Violence against children
State of the world's street children: violence
Helping policy-makers, activists, community leaders and service providers to understand street children’s lives and needs
Authors:
Sarah Thomas de Benitez
Publisher:
Consortium for Street Children , 2007
This report aims to promote a better understanding of street children’s lives and encourage policy-makers, activists, community leaders and service providers to take effective actions to prevent and reduce violence experienced by street children.
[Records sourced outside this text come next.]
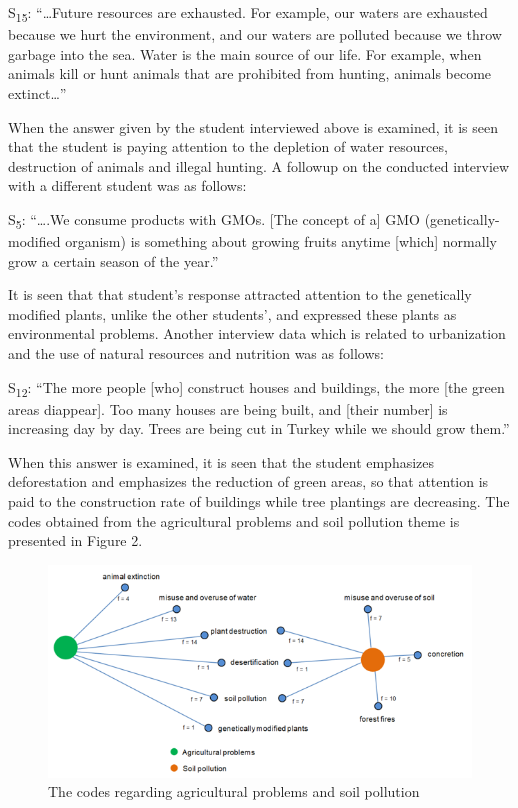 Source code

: \documentclass[11.5pt]{sig-alternate} %
\begin{document}
\begin{large}
S\textsubscript{15}: “…Future resources are exhausted. For example, our waters are exhausted because we hurt the environment, and our waters are polluted because we throw garbage into the sea. Water is the main source of our life. For example, when animals kill or hunt animals that are prohibited from hunting, animals become extinct…”

When the answer given by the student interviewed above is examined, it is seen that the student is paying attention to the depletion of water resources, destruction of animals and illegal hunting. A followup on the conducted interview with a different student was as follows:

S\textsubscript{5}: “….We consume products with GMOs. [The concept of a] GMO (genetically-modified organism) is something about growing fruits anytime [which] normally grow a certain season of the year.”

It is seen that that student’s response attracted attention to the genetically modified plants, unlike the other students’, and expressed these plants as environmental problems. Another interview data which is related to urbanization and the use of natural resources and nutrition was as follows: 

S\textsubscript{12}: “The more people [who] construct houses and buildings, the more [the green areas diappear]. Too many houses are being built, and [their number] is increasing day by day. Trees are being cut in Turkey while we should grow them.”

When this answer is examined, it is seen that the student emphasizes deforestation and emphasizes the reduction of green areas, so that attention is paid to the construction rate of buildings while tree plantings are decreasing. The codes obtained from the agricultural problems and soil pollution theme is presented in Figure 2.
 
\begin{figure}[tp]
    \centering
    \includegraphics[width=1\textwidth]{Fig2.png}
    \caption{The codes regarding agricultural problems and soil pollution}
\end{figure}


\end{large}
\end{document}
The key findings of the report are:
- street children accumulate numerous experiences of violence from an early age and in a range of environments. Their high risk of exposure to multiple abuses is consistently overlooked in policy development and service delivery for street children
- street children's experiences in countries across the world are strikingly similar understanding street children’s exposure and responses to violence is key to developing integrated, preventive and protective policies and services which nurture children’s resilience
- governments around the world still continue to use violent tactics with street children, which contravene their rights, exacerbate their experiences of violence and scapegoat them and their families
- civil society approaches have matured during this period,introducing inclusive methods of supporting children, families and communities to reduce the risks of violence in street children’s inter-connected environments
The report makes six central recommendations:
- policy makers, community leaders and service providers must work to secure a social protection system with a wide variety of options for supporting street and other children who have experienced multiple abuses
- a culture of violence-free households should be a central goal, public policies need to prepare and support people for parenting and ban all violence in the home
- investment to develop community-based organizations and linkages between them in poor neighbourhoods is fundamental to reducing local violence, particularly schools should be inclusive, affordable and violence-free
- a culture of respect for children must be introduced and sustained in institutional services and public spaces. Police and staff at all levels of the juvenile justice and welfare systems need adequate training
- poverty and inequality in wider society need to be addressed to reduce violence and prevent children from needing to work or survive on the streets
- an international body should be charged with coordinating and improving the availability of data associated with street children and risks of violence.
The report does state though that no single recommendation will prevent children from experiencing violence or protect street children who have already experienced violence. Effective strategies must address the wider environmental system, of family relationships, community and society within which each child develops and with which he or she interacts.